What are markets doing?
Dow Jones Industrial Average futures
were up 17 points at 25,338.00. S&P 500 futures
switched between small gains and losses, last trading flat at 2,782.25, and Nasdaq-100 futures
gave up early gains, losing 8 point at 7,168..
The Dow Average on Friday finished with its best weekly gain since March, heading into the Quebec meeting between the U.S. and its allies in the G-7. Friday’s moves left the Dow Jones Industrial Average
up by 2.8% last week, and allowed the S&P 500
to rise 1.6% and the Nasdaq
to gain 1.2% on a weekly basis.
What’s driving the market?
The weekend saw a fresh escalation of tensions between Trump and Canadian Prime Minister Justin Trudeau. The spat erupted after the G-7 meeting in Quebec ended Saturday, with Trump withdrawing his support for the group’s communiqué after Trudeau criticized U.S. tariffs on Canadian metals.
But, so far, “markets have proved remarkably sanguine about the threat of a global trade war and the dramatic events this weekend don’t seem to have changed that stance, with equity markets dismissing the potential threats,” said Rebecca O’Keeffe, head of investment at Interactive Investor, in a note early Monday.
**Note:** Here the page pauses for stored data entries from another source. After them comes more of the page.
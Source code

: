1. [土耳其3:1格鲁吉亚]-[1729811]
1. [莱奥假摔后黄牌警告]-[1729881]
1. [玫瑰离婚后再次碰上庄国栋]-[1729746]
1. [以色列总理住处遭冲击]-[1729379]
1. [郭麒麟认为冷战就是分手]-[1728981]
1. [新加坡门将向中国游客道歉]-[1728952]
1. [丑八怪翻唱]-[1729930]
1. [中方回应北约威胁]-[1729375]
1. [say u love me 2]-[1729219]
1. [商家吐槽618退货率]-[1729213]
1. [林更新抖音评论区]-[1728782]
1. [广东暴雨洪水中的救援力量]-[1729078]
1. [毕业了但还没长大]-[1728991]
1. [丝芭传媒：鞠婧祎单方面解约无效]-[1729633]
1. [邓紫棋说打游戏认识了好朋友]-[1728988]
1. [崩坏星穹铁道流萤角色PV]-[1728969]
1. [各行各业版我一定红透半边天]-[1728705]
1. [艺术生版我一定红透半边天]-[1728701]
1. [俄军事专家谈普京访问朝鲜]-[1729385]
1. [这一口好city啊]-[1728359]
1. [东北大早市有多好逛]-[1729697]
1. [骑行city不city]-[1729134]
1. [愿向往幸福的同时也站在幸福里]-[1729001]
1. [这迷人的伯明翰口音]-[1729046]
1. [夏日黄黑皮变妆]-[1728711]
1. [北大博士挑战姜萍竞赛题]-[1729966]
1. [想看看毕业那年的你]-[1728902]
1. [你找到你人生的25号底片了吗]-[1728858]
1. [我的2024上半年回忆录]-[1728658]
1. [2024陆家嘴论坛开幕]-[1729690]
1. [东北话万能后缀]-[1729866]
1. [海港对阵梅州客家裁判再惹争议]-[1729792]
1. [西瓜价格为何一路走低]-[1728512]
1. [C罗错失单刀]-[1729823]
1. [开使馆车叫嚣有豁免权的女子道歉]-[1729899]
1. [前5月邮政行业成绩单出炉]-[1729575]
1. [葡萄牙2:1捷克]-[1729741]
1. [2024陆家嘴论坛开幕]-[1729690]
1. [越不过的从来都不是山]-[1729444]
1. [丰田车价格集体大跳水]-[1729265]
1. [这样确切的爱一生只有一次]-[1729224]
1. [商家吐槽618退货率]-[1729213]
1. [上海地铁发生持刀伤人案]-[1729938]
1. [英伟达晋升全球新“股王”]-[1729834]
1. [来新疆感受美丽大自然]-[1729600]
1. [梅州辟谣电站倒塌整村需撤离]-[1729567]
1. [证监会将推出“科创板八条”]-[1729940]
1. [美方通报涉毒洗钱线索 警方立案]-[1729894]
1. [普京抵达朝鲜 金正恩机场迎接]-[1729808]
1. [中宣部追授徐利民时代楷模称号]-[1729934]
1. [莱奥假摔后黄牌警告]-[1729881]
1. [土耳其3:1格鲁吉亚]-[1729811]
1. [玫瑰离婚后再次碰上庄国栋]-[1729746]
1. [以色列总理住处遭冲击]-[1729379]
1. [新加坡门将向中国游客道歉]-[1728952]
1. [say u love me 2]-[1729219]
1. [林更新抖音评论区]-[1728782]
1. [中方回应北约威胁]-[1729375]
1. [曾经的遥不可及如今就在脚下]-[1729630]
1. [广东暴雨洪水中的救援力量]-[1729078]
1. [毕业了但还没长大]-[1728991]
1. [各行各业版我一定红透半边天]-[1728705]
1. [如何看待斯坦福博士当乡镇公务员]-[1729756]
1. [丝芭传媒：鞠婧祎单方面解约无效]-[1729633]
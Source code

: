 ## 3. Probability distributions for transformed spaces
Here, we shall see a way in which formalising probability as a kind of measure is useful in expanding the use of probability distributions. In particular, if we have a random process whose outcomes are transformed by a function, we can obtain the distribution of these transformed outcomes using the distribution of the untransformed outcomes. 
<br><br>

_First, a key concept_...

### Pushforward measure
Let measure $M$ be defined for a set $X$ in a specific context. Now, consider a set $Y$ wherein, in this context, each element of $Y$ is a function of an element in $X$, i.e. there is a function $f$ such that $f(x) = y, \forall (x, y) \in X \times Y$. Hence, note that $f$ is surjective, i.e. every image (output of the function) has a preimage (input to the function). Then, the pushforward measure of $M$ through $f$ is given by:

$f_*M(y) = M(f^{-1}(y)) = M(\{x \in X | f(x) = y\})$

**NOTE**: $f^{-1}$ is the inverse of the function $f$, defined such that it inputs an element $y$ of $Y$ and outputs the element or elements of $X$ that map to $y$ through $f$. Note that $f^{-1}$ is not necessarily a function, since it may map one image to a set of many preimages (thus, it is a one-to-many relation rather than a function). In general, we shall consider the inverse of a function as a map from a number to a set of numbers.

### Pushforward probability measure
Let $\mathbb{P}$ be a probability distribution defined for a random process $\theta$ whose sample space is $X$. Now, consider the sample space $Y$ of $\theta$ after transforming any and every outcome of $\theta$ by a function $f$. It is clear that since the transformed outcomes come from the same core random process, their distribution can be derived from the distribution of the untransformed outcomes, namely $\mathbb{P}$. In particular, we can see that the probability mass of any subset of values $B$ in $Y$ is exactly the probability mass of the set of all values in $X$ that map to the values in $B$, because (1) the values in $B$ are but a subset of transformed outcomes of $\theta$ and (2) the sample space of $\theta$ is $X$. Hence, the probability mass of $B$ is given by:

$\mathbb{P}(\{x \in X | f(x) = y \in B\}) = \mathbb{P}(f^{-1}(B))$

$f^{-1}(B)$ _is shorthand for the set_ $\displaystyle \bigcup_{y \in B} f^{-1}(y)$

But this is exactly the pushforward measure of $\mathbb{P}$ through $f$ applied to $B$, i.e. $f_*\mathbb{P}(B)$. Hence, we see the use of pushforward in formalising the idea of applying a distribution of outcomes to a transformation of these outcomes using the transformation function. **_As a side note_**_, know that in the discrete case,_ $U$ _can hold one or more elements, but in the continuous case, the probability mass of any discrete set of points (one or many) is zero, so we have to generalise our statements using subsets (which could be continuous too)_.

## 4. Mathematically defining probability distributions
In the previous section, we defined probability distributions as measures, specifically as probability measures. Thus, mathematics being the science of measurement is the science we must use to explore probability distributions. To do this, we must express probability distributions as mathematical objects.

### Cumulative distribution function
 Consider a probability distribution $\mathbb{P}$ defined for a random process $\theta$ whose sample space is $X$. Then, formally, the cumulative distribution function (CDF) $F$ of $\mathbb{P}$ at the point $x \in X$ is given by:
Fair Trade is now to be called Fool Trade if it is not Reciprocal. According to a Canada release, they make almost 100 Billion Dollars in Trade with U.S. (guess they were bragging and got caught!). Minimum is 17B. Tax Dairy from us at 270%. Then Justin acts hurt when called out!
— Donald J. Trump (@realDonaldTrump) June 11, 2018
Meanwhile, top U.S. economic and trade advisers also lashed out at the Canadian prime minister, with Peter Navarro, the White House National Trade Council director, saying that there was “a special place in hell” for Trudeau.
Trump is now in Singapore preparing for Tuesday’s much-anticipated meeting with North Korean leader Kim on Tuesday. The first meeting between a sitting U.S. president and a North Korean leader is scheduled for Tuesday at 9 a.m. Singapore time, or 9 p.m. on Monday Eastern Time.
Away from international relations, investors will also begin to focus on central bank meetings this week. The Federal Reserve is expected to raise interest rates after its two-day meeting that begins Tuesday, while European Central Bank policy makers are expected to announce the timing of a reduction of its crisis-era asset-purchase initiative on Thursday.
What strategists are saying
“Although meetings between world leaders are typically not considered market events and would usually encourage a muted market reaction, this summit risks being viewed differently,” wrote Jameel Ahmad, global head of currency strategy at FXTM, in a note discussing potential winners and losers coming out the meeting.
“Uncertainty over the past year or so around Trump-Kim Jong Un relations was seen as one of the major risks for the financial markets. A reduction of this uncertainty should encourage investors to carry on investing in global stocks” if the meeting ends on a positive note, he said. But “depending on the extent to which the summit might go down an undesirable path, there is the likelihood of investors entering a ‘risk-off’ mode if negative headlines overshadow the meeting,” he added.
Also from the M&A front, privately held Mars Inc. said it’s buying AniCura in a deal that values AniCura at close to €2 billion ($2.36 billion) including debt, allowing Mars to push further into the lucrative business of pet care.
What is ahead in economic data?
Monday’s only scheduled top-tier data is a survey of consumer expectations, due at 11 a.m. Eastern Time.
How are other markets performing?
Asian markets saw a cautious day of trade, while European stocks
rose, led by a rally in Italian stocks
after Italy’s economy minister said the country’s new government is committed to sticking with the euro.